On November 21 and November 22nd the Raleigh News and Observer and Charlotte Observer published my thoughts about two of this year’s award-winning children’s books–the piece follows below.
Writing about the American Library Awards allows me to re-read, re-think and reflect. My thoughts on the 2014 Caldecott for best illustrations and Newbery Awards for longer books follow.

Brian Floca’s Locomotive won the Caldecott Award (Atheneum, ages 6-10). The narrative nonfiction moves full throttle into a rich journey following an unnamed family’s 1896 journey from Omaha to Sacramento on the new Transcontinental Railroad. Along the way Floca reveals myriad facets of traveling west, beginning with a sensory view of the railroad’s construction “with a grunt and a heave and a swing/ with the ring of shovels on stone/ the ring of hammers on spikes: clank, clank clank.” Along the way readers meet those who run the train, the mechanics of its operation, and the thrill of chugging through the landscape.

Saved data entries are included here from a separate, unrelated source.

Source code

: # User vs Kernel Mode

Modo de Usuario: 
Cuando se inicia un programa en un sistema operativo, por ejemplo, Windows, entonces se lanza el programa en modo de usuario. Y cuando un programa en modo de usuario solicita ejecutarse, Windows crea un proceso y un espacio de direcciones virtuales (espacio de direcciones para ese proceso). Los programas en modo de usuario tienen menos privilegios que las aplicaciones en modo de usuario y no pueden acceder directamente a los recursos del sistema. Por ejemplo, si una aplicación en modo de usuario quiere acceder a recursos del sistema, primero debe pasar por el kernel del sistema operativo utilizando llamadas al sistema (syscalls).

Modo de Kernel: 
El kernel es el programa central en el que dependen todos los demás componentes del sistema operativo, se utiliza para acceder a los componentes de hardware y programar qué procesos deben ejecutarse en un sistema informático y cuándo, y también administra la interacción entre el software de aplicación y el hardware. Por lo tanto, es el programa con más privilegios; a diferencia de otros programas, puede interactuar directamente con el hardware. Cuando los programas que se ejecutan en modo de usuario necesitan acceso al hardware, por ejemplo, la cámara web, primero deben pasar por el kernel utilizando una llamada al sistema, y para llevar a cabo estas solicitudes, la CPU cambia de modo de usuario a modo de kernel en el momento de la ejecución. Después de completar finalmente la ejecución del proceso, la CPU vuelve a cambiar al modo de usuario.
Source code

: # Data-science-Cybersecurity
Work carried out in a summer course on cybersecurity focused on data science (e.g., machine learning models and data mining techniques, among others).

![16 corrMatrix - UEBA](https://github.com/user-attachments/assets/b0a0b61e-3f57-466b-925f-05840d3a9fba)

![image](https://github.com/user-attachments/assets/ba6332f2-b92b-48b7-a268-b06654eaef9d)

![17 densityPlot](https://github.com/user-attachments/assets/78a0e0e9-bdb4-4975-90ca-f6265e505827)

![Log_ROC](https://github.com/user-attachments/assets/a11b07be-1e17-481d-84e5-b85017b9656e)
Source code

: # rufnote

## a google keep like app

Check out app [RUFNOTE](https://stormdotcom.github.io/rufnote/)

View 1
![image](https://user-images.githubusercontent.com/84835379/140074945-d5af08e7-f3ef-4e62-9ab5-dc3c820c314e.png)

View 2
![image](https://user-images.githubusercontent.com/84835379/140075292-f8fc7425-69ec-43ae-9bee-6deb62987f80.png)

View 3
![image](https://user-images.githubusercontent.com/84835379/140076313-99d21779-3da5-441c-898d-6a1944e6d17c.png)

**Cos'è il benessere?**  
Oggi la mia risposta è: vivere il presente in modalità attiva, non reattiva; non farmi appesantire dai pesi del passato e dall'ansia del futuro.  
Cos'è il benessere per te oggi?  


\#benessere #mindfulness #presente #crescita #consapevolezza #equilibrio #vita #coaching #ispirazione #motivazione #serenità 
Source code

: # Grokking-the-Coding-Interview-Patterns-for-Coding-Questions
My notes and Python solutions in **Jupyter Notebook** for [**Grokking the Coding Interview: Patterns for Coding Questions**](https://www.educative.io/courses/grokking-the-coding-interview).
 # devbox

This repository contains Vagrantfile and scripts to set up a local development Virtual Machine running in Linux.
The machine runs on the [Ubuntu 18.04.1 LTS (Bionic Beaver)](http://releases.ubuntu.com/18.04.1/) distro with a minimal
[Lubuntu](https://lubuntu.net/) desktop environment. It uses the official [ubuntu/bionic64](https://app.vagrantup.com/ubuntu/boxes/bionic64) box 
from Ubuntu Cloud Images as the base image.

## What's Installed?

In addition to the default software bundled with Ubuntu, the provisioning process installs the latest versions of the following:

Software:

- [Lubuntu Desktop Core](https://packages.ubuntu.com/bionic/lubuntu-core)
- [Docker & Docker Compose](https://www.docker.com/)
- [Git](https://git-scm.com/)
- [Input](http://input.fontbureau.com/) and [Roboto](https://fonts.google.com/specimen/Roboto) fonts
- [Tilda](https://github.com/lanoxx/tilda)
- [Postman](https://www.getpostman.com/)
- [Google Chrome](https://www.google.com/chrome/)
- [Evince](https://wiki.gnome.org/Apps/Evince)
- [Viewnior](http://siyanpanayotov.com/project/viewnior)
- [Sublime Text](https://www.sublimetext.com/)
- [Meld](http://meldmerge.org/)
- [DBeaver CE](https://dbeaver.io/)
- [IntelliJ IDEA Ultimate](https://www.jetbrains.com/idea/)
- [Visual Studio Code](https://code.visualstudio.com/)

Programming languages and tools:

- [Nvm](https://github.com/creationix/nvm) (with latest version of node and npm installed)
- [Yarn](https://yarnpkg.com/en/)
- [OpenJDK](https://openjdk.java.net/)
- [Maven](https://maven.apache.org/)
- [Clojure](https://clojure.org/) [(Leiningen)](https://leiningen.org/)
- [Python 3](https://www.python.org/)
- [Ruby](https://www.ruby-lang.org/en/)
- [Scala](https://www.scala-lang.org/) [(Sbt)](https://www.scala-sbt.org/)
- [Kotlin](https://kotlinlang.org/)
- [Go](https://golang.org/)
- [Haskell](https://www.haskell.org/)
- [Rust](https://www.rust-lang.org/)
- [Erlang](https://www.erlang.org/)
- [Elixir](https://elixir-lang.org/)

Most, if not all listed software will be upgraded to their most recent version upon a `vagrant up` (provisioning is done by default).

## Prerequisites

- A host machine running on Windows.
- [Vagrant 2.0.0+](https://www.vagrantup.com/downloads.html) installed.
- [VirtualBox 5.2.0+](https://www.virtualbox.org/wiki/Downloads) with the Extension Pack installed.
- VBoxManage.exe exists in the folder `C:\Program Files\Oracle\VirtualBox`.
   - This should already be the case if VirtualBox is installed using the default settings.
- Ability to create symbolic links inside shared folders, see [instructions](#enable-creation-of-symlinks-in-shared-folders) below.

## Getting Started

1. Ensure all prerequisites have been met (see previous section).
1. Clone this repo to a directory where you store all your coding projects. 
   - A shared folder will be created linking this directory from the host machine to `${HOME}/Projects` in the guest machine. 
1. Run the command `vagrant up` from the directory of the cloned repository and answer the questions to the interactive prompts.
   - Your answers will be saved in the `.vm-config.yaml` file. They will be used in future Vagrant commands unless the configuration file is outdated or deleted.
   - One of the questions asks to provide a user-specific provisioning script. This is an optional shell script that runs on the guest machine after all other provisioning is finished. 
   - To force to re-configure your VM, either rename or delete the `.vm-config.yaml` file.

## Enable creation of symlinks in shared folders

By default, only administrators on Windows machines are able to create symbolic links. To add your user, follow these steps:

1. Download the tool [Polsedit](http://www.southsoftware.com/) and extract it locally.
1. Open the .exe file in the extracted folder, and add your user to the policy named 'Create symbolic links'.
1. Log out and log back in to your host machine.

Floca’s illustrations thoughtfully integrate the story with visual depictions of the fictional family, and typography as varied as the journey itself. One detailed watercolor spread shows the iron horse dominating every inch of the right side, while on the left, the family is comparatively dwarfed. Smoke billows across the top, uniting the two images. While the Caldecott Award only rewards illustrations, I prefer the honorees like “Locomotive” that eloquently blend words and pictures. The stanzas of text represent its lyricism and pictures sing with sophistication. The oversized book holds a breadth of ideas and an expansive range of illustrations and writing. When trends extol 600-word picture books, this author-illustrator lets readers luxuriate in the full lushness of his artistry.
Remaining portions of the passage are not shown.